• What is expected:
From the data below, copy exactly the lines that lie between the one holding "- The [App Shell" and the one holding "- [Custom](https://web.dev/customize-install/) &", including both, and nothing more.

• • • • • • •

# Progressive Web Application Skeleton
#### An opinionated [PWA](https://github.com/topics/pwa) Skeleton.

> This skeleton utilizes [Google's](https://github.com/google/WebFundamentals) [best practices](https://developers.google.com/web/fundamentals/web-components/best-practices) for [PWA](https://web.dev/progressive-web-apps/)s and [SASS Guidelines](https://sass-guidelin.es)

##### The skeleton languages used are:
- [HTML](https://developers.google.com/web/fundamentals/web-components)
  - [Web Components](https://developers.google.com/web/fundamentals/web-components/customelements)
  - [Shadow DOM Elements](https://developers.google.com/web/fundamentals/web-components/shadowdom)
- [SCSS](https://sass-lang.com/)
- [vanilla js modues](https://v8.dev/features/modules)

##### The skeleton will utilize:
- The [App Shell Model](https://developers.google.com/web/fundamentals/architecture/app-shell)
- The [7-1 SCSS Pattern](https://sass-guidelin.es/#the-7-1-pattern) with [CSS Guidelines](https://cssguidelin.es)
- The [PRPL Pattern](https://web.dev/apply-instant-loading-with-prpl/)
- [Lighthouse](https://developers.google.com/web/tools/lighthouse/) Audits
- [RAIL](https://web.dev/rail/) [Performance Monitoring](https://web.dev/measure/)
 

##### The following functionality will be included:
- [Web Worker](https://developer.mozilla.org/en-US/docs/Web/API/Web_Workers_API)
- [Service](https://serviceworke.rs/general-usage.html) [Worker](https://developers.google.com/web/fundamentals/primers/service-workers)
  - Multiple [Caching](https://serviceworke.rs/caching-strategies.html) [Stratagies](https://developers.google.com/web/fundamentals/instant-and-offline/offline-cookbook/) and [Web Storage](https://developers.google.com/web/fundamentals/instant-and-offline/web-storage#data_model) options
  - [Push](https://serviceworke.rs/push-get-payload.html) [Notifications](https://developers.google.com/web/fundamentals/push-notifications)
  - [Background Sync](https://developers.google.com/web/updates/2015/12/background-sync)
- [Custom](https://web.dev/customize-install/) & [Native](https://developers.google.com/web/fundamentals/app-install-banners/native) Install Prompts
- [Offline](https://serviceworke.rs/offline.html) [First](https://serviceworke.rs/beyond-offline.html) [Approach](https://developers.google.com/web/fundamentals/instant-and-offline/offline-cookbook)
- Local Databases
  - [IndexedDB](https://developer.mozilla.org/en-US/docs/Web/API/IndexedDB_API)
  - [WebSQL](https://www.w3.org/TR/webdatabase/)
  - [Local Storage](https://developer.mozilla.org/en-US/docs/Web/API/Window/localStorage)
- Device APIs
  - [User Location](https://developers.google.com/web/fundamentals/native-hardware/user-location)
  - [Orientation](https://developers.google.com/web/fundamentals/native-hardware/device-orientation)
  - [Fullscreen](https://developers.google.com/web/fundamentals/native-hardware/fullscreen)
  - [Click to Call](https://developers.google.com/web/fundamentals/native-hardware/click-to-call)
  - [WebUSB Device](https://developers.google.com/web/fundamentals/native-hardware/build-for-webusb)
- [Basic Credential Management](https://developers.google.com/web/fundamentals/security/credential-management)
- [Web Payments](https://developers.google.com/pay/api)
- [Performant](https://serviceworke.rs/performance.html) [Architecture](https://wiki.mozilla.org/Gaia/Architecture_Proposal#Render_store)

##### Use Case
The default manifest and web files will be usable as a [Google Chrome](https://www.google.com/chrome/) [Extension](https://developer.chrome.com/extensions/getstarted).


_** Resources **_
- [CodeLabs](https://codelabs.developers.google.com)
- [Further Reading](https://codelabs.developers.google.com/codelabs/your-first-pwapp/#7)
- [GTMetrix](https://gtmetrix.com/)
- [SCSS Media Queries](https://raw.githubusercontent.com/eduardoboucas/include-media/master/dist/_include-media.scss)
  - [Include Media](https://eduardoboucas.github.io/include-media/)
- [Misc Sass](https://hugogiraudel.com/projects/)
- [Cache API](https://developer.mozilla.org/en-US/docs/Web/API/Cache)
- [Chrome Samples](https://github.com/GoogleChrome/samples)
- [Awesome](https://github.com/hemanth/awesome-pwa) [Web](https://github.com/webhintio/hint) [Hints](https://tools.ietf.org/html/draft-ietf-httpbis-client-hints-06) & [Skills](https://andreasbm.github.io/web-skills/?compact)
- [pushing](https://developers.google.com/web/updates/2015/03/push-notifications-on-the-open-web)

• • • • • • •

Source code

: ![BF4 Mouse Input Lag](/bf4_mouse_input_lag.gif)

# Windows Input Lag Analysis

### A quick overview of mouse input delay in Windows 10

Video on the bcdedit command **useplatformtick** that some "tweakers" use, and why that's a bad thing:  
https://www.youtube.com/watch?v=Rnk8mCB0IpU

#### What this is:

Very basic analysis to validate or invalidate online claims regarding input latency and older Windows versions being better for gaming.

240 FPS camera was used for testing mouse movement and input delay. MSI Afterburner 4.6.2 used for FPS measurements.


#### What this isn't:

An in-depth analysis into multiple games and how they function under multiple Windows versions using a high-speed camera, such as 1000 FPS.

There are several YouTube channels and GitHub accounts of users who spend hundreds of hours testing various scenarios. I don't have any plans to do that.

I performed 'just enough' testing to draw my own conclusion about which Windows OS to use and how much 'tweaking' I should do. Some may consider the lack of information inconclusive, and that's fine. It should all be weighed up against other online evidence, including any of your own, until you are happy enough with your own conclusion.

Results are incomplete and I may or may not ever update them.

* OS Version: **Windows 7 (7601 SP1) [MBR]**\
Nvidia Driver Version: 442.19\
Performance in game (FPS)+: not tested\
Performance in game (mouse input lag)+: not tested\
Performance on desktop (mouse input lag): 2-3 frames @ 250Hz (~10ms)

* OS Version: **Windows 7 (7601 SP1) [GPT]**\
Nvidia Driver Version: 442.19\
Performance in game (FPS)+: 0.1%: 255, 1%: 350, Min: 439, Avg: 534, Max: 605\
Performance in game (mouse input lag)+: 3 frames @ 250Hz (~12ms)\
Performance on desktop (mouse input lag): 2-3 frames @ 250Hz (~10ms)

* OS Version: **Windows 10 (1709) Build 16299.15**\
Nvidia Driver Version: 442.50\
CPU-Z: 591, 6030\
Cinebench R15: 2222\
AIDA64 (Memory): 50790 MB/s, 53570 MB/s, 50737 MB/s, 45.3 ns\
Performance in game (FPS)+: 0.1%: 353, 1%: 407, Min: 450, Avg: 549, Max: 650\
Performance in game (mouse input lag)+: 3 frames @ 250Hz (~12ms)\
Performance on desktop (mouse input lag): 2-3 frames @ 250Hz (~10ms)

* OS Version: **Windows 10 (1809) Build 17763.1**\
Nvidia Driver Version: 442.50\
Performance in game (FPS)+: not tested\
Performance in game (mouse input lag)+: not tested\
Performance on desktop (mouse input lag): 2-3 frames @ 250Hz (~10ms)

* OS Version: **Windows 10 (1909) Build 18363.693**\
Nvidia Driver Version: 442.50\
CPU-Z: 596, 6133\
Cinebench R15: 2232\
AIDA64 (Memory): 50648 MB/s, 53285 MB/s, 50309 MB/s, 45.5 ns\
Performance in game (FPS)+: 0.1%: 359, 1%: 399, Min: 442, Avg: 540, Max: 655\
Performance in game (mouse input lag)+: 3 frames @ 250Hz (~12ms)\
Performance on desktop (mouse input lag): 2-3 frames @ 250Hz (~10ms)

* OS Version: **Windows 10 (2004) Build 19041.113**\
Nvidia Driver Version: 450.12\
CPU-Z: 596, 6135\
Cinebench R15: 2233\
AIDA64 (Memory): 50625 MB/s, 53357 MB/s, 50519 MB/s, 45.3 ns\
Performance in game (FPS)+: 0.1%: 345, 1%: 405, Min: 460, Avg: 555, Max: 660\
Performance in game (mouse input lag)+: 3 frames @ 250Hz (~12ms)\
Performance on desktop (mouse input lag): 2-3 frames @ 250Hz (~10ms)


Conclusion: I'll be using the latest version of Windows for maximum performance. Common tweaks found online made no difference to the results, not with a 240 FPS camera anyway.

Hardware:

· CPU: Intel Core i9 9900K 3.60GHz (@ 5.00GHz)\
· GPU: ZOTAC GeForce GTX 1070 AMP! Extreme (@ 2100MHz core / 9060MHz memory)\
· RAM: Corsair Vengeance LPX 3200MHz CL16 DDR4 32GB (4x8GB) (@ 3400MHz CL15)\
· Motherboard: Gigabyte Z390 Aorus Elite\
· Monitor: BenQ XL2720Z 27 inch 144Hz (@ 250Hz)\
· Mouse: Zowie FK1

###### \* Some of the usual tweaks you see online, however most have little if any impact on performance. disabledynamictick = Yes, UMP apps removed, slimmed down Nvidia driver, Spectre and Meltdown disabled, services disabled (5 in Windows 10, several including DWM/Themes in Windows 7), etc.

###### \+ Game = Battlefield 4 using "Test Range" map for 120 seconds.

• • • • • • •

• Finished exercise:
- The [App Shell Model](https://developers.google.com/web/fundamentals/architecture/app-shell)
- The [7-1 SCSS Pattern](https://sass-guidelin.es/#the-7-1-pattern) with [CSS Guidelines](https://cssguidelin.es)
- The [PRPL Pattern](https://web.dev/apply-instant-loading-with-prpl/)
- [Lighthouse](https://developers.google.com/web/tools/lighthouse/) Audits
- [RAIL](https://web.dev/rail/) [Performance Monitoring](https://web.dev/measure/)
 

##### The following functionality will be included:
- [Web Worker](https://developer.mozilla.org/en-US/docs/Web/API/Web_Workers_API)
- [Service](https://serviceworke.rs/general-usage.html) [Worker](https://developers.google.com/web/fundamentals/primers/service-workers)
  - Multiple [Caching](https://serviceworke.rs/caching-strategies.html) [Stratagies](https://developers.google.com/web/fundamentals/instant-and-offline/offline-cookbook/) and [Web Storage](https://developers.google.com/web/fundamentals/instant-and-offline/web-storage#data_model) options
  - [Push](https://serviceworke.rs/push-get-payload.html) [Notifications](https://developers.google.com/web/fundamentals/push-notifications)
  - [Background Sync](https://developers.google.com/web/updates/2015/12/background-sync)
- [Custom](https://web.dev/customize-install/) & [Native](https://developers.google.com/web/fundamentals/app-install-banners/native) Install Prompts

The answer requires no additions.